Record set: Begin

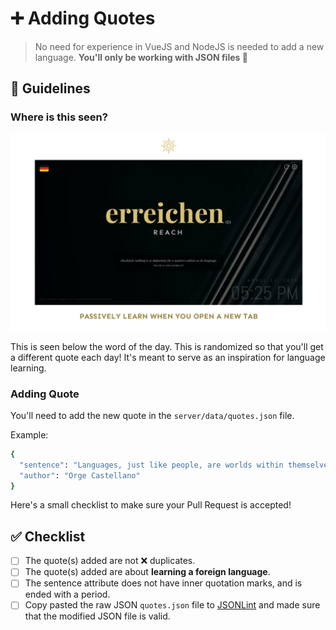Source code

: # ➕ Adding Quotes

> No need for experience in VueJS and NodeJS is needed to add a new language. **You'll only be working with JSON files 🎉**

## 📝 Guidelines

### Where is this seen?
![Main Screenshot](screenshots/main_screenshot.png)

This is seen below the word of the day. This is randomized so that you'll get a different quote each day! It's meant to serve as an inspiration for language learning.

### Adding Quote
You'll need to add the new quote in the `server/data/quotes.json` file.  

Example:
```sh
{
  "sentence": "Languages, just like people, are worlds within themselves. They have the incredible ability to provide us with a clearer, more profound and detailed perspective of a culture and its views on life, nature, and death.",
  "author": "Orge Castellano"
}
```

Here's a small checklist to make sure your Pull Request is accepted!

## ✅ Checklist
- [ ] The quote(s) added are not ❌ duplicates.
- [ ] The quote(s) added are about **learning a foreign language**.
- [ ] The sentence attribute does not have inner quotation marks, and is ended with a period.
- [ ] Copy pasted the raw JSON `quotes.json` file to [JSONLint](https://jsonlint.com/) and made sure that the modified JSON file is valid.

Record set: End

• Exercise directions:
From the line with "JSON files 🎉**" to the final line of the data above, please reproduce every line exactly and add nothing.

• Task solution:
> No need for experience in VueJS and NodeJS is needed to add a new language. **You'll only be working with JSON files 🎉**

## 📝 Guidelines

### Where is this seen?
![Main Screenshot](screenshots/main_screenshot.png)

This is seen below the word of the day. This is randomized so that you'll get a different quote each day! It's meant to serve as an inspiration for language learning.

### Adding Quote
You'll need to add the new quote in the `server/data/quotes.json` file.  

Example:
```sh
{
  "sentence": "Languages, just like people, are worlds within themselves. They have the incredible ability to provide us with a clearer, more profound and detailed perspective of a culture and its views on life, nature, and death.",
  "author": "Orge Castellano"
}
```

Here's a small checklist to make sure your Pull Request is accepted!

## ✅ Checklist
- [ ] The quote(s) added are not ❌ duplicates.
- [ ] The quote(s) added are about **learning a foreign language**.
- [ ] The sentence attribute does not have inner quotation marks, and is ended with a period.
- [ ] Copy pasted the raw JSON `quotes.json` file to [JSONLint](https://jsonlint.com/) and made sure that the modified JSON file is valid.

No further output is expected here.